Stored data entries:
--------------------
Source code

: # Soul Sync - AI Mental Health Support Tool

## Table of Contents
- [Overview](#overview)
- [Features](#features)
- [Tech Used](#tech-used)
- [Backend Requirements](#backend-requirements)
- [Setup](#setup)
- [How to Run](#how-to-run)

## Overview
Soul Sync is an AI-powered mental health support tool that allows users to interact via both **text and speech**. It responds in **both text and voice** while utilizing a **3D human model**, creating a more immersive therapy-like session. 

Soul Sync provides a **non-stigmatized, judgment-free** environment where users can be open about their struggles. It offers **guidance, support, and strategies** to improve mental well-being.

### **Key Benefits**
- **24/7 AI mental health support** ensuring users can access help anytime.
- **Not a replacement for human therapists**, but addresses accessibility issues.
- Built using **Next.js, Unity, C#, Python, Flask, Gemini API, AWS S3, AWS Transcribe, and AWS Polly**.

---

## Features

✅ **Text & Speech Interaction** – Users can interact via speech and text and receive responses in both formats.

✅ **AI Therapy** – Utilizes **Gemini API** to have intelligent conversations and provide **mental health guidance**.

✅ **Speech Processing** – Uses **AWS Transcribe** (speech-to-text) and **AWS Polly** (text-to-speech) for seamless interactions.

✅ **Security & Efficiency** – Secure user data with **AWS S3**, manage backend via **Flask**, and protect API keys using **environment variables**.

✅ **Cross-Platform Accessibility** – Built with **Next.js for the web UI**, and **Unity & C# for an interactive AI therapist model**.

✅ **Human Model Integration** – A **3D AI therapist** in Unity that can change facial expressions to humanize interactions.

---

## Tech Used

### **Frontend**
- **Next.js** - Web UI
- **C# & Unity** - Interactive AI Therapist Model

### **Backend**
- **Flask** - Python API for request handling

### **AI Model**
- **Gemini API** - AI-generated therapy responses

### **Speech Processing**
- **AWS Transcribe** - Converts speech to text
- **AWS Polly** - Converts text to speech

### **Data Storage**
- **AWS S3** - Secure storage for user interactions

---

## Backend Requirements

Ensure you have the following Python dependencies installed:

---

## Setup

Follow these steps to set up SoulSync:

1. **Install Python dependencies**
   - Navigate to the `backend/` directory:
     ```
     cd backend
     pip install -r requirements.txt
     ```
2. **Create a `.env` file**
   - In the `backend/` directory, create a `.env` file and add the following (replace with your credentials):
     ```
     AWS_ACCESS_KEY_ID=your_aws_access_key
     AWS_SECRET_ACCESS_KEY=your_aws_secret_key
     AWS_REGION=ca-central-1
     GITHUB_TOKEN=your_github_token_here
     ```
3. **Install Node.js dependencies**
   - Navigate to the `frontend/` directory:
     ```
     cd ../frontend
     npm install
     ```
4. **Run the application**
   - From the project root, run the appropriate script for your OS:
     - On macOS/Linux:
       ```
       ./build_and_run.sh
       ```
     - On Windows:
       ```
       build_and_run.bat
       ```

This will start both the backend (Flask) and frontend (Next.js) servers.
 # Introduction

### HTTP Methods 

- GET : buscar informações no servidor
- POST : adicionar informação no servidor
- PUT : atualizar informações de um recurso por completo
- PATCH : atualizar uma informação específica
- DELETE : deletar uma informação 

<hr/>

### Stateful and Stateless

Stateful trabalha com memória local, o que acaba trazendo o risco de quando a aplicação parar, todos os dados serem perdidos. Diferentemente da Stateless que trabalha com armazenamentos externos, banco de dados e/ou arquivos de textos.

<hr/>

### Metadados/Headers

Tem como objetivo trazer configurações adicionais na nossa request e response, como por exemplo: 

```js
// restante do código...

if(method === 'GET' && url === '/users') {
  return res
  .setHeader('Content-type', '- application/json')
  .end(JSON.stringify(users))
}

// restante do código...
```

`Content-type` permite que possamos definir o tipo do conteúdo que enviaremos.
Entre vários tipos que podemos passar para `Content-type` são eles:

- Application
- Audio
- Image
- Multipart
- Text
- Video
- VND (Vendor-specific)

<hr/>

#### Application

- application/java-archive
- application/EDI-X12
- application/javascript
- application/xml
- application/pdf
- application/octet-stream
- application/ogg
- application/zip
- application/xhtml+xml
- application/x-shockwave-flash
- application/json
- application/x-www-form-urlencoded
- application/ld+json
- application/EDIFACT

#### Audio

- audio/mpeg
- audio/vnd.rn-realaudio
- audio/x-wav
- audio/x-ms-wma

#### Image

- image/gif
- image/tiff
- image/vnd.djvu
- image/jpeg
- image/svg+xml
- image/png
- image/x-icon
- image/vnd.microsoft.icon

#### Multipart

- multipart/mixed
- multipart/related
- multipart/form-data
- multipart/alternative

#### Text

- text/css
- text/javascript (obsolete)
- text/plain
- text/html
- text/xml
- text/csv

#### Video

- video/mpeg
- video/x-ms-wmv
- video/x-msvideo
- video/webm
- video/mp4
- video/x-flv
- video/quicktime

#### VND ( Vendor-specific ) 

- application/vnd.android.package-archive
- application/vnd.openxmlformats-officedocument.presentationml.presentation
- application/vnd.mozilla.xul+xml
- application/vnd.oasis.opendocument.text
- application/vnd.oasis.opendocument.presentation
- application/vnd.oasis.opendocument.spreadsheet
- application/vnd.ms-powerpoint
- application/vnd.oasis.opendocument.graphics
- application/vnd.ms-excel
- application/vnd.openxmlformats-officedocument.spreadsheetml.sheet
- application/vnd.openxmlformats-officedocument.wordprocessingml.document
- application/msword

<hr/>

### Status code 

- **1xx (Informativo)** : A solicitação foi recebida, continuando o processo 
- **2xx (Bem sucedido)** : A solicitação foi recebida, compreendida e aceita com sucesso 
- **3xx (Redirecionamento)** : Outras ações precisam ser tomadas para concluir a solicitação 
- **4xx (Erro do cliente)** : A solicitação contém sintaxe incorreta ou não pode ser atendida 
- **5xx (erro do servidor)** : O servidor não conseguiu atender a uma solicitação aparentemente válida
--------------------
### WHAT THE EXERCISE ASKS
Restate all of the entries exactly, please.

### RESULT OF THE TASK
Source code

: # Soul Sync - AI Mental Health Support Tool

## Table of Contents
- [Overview](#overview)
- [Features](#features)
- [Tech Used](#tech-used)
- [Backend Requirements](#backend-requirements)
- [Setup](#setup)
- [How to Run](#how-to-run)

## Overview
Soul Sync is an AI-powered mental health support tool that allows users to interact via both **text and speech**. It responds in **both text and voice** while utilizing a **3D human model**, creating a more immersive therapy-like session. 

Soul Sync provides a **non-stigmatized, judgment-free** environment where users can be open about their struggles. It offers **guidance, support, and strategies** to improve mental well-being.

### **Key Benefits**
- **24/7 AI mental health support** ensuring users can access help anytime.
- **Not a replacement for human therapists**, but addresses accessibility issues.
- Built using **Next.js, Unity, C#, Python, Flask, Gemini API, AWS S3, AWS Transcribe, and AWS Polly**.

---

## Features

✅ **Text & Speech Interaction** – Users can interact via speech and text and receive responses in both formats.

✅ **AI Therapy** – Utilizes **Gemini API** to have intelligent conversations and provide **mental health guidance**.

✅ **Speech Processing** – Uses **AWS Transcribe** (speech-to-text) and **AWS Polly** (text-to-speech) for seamless interactions.

✅ **Security & Efficiency** – Secure user data with **AWS S3**, manage backend via **Flask**, and protect API keys using **environment variables**.

✅ **Cross-Platform Accessibility** – Built with **Next.js for the web UI**, and **Unity & C# for an interactive AI therapist model**.

✅ **Human Model Integration** – A **3D AI therapist** in Unity that can change facial expressions to humanize interactions.

---

## Tech Used

### **Frontend**
- **Next.js** - Web UI
- **C# & Unity** - Interactive AI Therapist Model

### **Backend**
- **Flask** - Python API for request handling

### **AI Model**
- **Gemini API** - AI-generated therapy responses

### **Speech Processing**
- **AWS Transcribe** - Converts speech to text
- **AWS Polly** - Converts text to speech

### **Data Storage**
- **AWS S3** - Secure storage for user interactions

---

## Backend Requirements

Ensure you have the following Python dependencies installed:

---

## Setup

Follow these steps to set up SoulSync:

1. **Install Python dependencies**
   - Navigate to the `backend/` directory:
     ```
     cd backend
     pip install -r requirements.txt
     ```
2. **Create a `.env` file**
   - In the `backend/` directory, create a `.env` file and add the following (replace with your credentials):
     ```
     AWS_ACCESS_KEY_ID=your_aws_access_key
     AWS_SECRET_ACCESS_KEY=your_aws_secret_key
     AWS_REGION=ca-central-1
     GITHUB_TOKEN=your_github_token_here
     ```
3. **Install Node.js dependencies**
   - Navigate to the `frontend/` directory:
     ```
     cd ../frontend
     npm install
     ```
4. **Run the application**
   - From the project root, run the appropriate script for your OS:
     - On macOS/Linux:
       ```
       ./build_and_run.sh
       ```
     - On Windows:
       ```
       build_and_run.bat
       ```

This will start both the backend (Flask) and frontend (Next.js) servers.
 # Introduction

### HTTP Methods 

- GET : buscar informações no servidor
- POST : adicionar informação no servidor
- PUT : atualizar informações de um recurso por completo
- PATCH : atualizar uma informação específica
- DELETE : deletar uma informação 

<hr/>

### Stateful and Stateless

Stateful trabalha com memória local, o que acaba trazendo o risco de quando a aplicação parar, todos os dados serem perdidos. Diferentemente da Stateless que trabalha com armazenamentos externos, banco de dados e/ou arquivos de textos.

<hr/>

### Metadados/Headers

Tem como objetivo trazer configurações adicionais na nossa request e response, como por exemplo: 

```js
// restante do código...

if(method === 'GET' && url === '/users') {
  return res
  .setHeader('Content-type', '- application/json')
  .end(JSON.stringify(users))
}

// restante do código...
```

`Content-type` permite que possamos definir o tipo do conteúdo que enviaremos.
Entre vários tipos que podemos passar para `Content-type` são eles:

- Application
- Audio
- Image
- Multipart
- Text
- Video
- VND (Vendor-specific)

<hr/>

#### Application

- application/java-archive
- application/EDI-X12
- application/javascript
- application/xml
- application/pdf
- application/octet-stream
- application/ogg
- application/zip
- application/xhtml+xml
- application/x-shockwave-flash
- application/json
- application/x-www-form-urlencoded
- application/ld+json
- application/EDIFACT

#### Audio

- audio/mpeg
- audio/vnd.rn-realaudio
- audio/x-wav
- audio/x-ms-wma

#### Image

- image/gif
- image/tiff
- image/vnd.djvu
- image/jpeg
- image/svg+xml
- image/png
- image/x-icon
- image/vnd.microsoft.icon

#### Multipart

- multipart/mixed
- multipart/related
- multipart/form-data
- multipart/alternative

#### Text

- text/css
- text/javascript (obsolete)
- text/plain
- text/html
- text/xml
- text/csv

#### Video

- video/mpeg
- video/x-ms-wmv
- video/x-msvideo
- video/webm
- video/mp4
- video/x-flv
- video/quicktime

#### VND ( Vendor-specific ) 

- application/vnd.android.package-archive
- application/vnd.openxmlformats-officedocument.presentationml.presentation
- application/vnd.mozilla.xul+xml
- application/vnd.oasis.opendocument.text
- application/vnd.oasis.opendocument.presentation
- application/vnd.oasis.opendocument.spreadsheet
- application/vnd.ms-powerpoint
- application/vnd.oasis.opendocument.graphics
- application/vnd.ms-excel
- application/vnd.openxmlformats-officedocument.spreadsheetml.sheet
- application/vnd.openxmlformats-officedocument.wordprocessingml.document
- application/msword

<hr/>

### Status code 

- **1xx (Informativo)** : A solicitação foi recebida, continuando o processo 
- **2xx (Bem sucedido)** : A solicitação foi recebida, compreendida e aceita com sucesso 
- **3xx (Redirecionamento)** : Outras ações precisam ser tomadas para concluir a solicitação 
- **4xx (Erro do cliente)** : A solicitação contém sintaxe incorreta ou não pode ser atendida 
- **5xx (erro do servidor)** : O servidor não conseguiu atender a uma solicitação aparentemente válida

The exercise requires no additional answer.